# Male lab holding?



## user_error (Aug 15, 2010)

I have a mixed cichlid tank with mostly yellow labs, several females to what i thought were a pair of males...

So anyway i'm looking in the tank today and see the telltale bulge that one is holding, pull it out and it's the smaller of the males. Or at least i thought it was male, but I checked the mouth definitely a whole bunch of brown eggs in there

So now I'm quite confused about its gender (and maybe this fish is as well), is it even possible for a male to be holding? I'm still fairly new to mouth brooders, but I never thought it could ever work like that... I was 95% certain it was a male based on the coloring... No real mouth darkness like the dominant male, but it has more black than the other females, dark pectoral and anal fin stripes, and even has egg spots on the anal fins as well.

I know other male cichlids like red empress will disguise themselves as females if they are sub-dominant, but this seems to be the reverse and also going well beyond that tactic... Can anyone shed some light on this strangeness for me?


----------



## charles (Apr 21, 2010)

yes, the odd time, male will hold as well.


----------



## Mferko (Jun 8, 2010)

yep, i had a red zebra do it, i noticed the female holding for a day, then the next day she wasnt and i was all disapointed but i realized the male was holding. it ended in disapointment again a few days later though... i wonder if the female spit it out cuz they werent fertilized and then the male saw and gave it a try? idk i was confused too


----------



## Dough (Apr 21, 2010)

I had three labs my self.

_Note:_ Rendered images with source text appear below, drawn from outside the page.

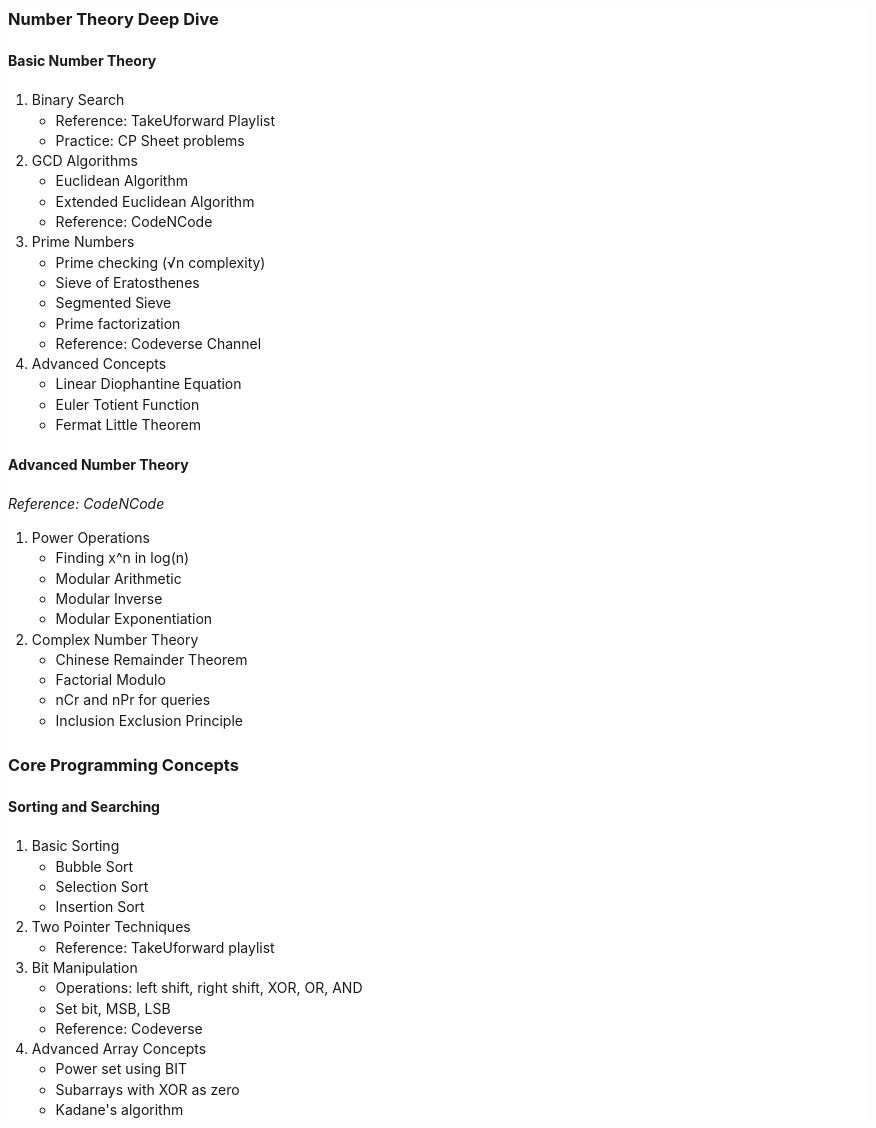 ### Number Theory Deep Dive

#### Basic Number Theory
1. Binary Search
   - Reference: TakeUforward Playlist
   - Practice: CP Sheet problems
2. GCD Algorithms
   - Euclidean Algorithm
   - Extended Euclidean Algorithm
   - Reference: CodeNCode
3. Prime Numbers
   - Prime checking (√n complexity)
   - Sieve of Eratosthenes
   - Segmented Sieve
   - Prime factorization
   - Reference: Codeverse Channel
4. Advanced Concepts
   - Linear Diophantine Equation
   - Euler Totient Function 
   - Fermat Little Theorem

#### Advanced Number Theory
*Reference: CodeNCode*
1. Power Operations
   - Finding x^n in log(n)
   - Modular Arithmetic
   - Modular Inverse
   - Modular Exponentiation
2. Complex Number Theory
   - Chinese Remainder Theorem
   - Factorial Modulo
   - nCr and nPr for queries
   - Inclusion Exclusion Principle

### Core Programming Concepts

#### Sorting and Searching
1. Basic Sorting
   - Bubble Sort
   - Selection Sort
   - Insertion Sort
2. Two Pointer Techniques
   - Reference: TakeUforward playlist
3. Bit Manipulation
   - Operations: left shift, right shift, XOR, OR, AND
   - Set bit, MSB, LSB
   - Reference: Codeverse
4. Advanced Array Concepts
   - Power set using BIT
   - Subarrays with XOR as zero
   - Kadane's algorithm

I thought 1female and 2 males. the 1 female had about 3 broods and on the third or so I noticed the to so called male was a female. now I have 1 male and 2 females. labs are very hard to sex the colors are exact. It is not till later that you will see the male get bigger I think due to the face that the females are not eating for a month a few time per year. as far as egg spots male or female can have them but one can have more. I have seen this to be not a perfect system for sexing. I think the best way if you have the room that is. as the females brood put them into a recovery tank so that they can get their strength back they have not eaten for a month, and 1 by 1 all the females will be in the other tank. if they get pregnant in there then you know that 1 was a male who was carrying. but I think you will find that it was just a very well colored female. I have only had mouth brooders till my jewel cichlids now have about 300 or fry swimming in my 150g. other than that I have had red empress, ob peacocks, blue zebras and yellow labs all breed.


----------



## user_error (Aug 15, 2010)

thanks everyone i guess i'll just have to keep an eye on them see if anyone else is in disguise


----------